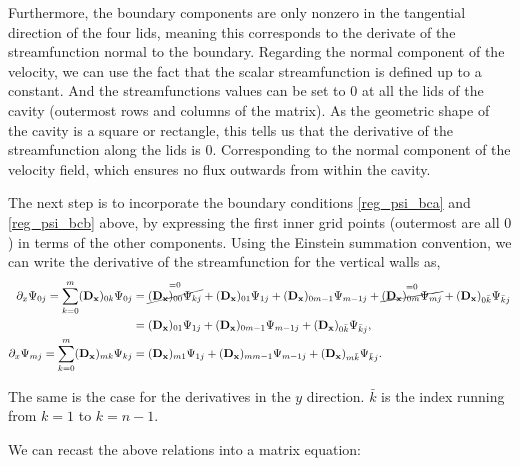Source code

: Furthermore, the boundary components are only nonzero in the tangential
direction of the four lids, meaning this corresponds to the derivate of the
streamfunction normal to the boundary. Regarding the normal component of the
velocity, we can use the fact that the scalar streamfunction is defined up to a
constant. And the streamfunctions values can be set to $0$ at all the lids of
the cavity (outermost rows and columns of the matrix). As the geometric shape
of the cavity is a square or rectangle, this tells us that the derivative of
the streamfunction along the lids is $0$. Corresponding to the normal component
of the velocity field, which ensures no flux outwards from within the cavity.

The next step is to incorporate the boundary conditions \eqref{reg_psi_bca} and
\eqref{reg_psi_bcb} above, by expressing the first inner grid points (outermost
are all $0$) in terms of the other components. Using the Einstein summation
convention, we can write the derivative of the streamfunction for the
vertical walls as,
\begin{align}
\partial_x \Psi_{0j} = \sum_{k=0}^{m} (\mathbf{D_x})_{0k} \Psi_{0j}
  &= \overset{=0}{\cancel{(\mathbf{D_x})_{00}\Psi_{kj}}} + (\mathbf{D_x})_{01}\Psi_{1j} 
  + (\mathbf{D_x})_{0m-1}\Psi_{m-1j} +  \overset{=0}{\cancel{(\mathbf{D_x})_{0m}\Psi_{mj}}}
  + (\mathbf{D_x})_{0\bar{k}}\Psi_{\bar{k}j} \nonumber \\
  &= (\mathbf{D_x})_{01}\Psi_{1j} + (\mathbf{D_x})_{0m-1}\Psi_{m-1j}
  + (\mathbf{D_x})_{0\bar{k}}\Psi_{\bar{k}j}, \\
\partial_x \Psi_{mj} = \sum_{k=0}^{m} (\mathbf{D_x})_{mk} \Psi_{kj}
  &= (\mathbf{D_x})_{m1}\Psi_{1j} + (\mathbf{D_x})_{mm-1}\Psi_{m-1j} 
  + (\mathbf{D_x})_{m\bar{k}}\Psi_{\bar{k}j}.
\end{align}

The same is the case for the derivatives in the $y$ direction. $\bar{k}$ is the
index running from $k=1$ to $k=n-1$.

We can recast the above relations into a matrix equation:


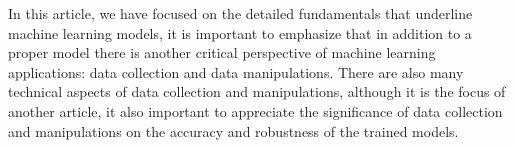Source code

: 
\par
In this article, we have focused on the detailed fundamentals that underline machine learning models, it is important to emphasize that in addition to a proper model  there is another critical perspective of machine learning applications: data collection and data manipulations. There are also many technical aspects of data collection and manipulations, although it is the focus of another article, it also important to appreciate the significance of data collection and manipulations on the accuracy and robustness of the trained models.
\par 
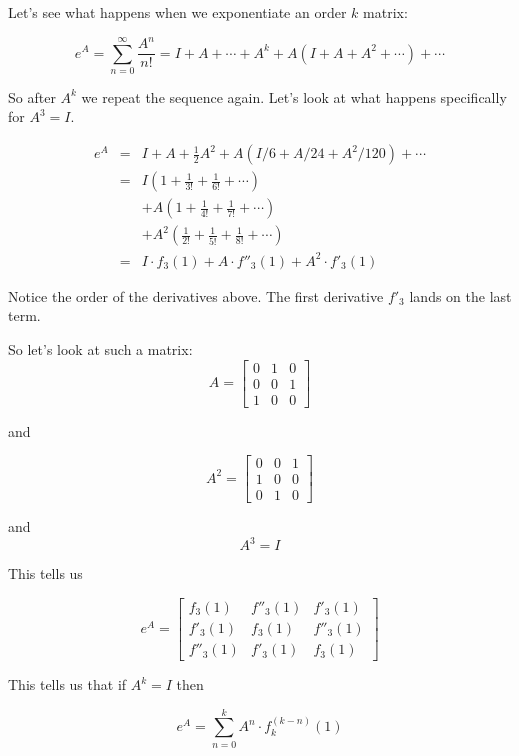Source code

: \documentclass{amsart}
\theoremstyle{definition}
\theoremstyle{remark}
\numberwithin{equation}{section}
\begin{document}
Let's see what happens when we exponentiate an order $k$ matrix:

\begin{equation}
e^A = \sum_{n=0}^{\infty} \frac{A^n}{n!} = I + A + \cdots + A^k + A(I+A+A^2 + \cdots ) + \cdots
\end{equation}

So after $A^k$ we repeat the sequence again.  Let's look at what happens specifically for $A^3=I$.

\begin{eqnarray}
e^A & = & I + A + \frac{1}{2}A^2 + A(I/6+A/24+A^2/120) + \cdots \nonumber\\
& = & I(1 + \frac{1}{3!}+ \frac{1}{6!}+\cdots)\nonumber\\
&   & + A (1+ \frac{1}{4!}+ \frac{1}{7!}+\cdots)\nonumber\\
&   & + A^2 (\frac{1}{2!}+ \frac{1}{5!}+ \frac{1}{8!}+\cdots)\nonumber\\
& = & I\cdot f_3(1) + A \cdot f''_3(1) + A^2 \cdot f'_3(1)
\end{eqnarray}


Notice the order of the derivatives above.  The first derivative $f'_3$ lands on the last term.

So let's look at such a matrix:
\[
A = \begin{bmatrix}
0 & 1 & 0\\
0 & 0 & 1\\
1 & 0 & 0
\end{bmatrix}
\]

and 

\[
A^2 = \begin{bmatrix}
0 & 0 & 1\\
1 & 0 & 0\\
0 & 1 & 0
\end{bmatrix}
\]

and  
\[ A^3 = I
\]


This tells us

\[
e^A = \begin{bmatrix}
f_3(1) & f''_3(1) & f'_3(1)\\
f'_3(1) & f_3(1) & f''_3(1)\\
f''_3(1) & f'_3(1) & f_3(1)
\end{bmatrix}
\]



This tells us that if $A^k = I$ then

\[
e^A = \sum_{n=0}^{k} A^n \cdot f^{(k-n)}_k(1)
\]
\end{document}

****************

WHAT TO WORK ON: Check each line above for the word "begin" and copy the ones that have it.

RESULT OF THIS TASK:
\begin{align}
\begin{document}
\begin{equation}
\begin{eqnarray}
A = \begin{bmatrix}
A^2 = \begin{bmatrix}
e^A = \begin{bmatrix}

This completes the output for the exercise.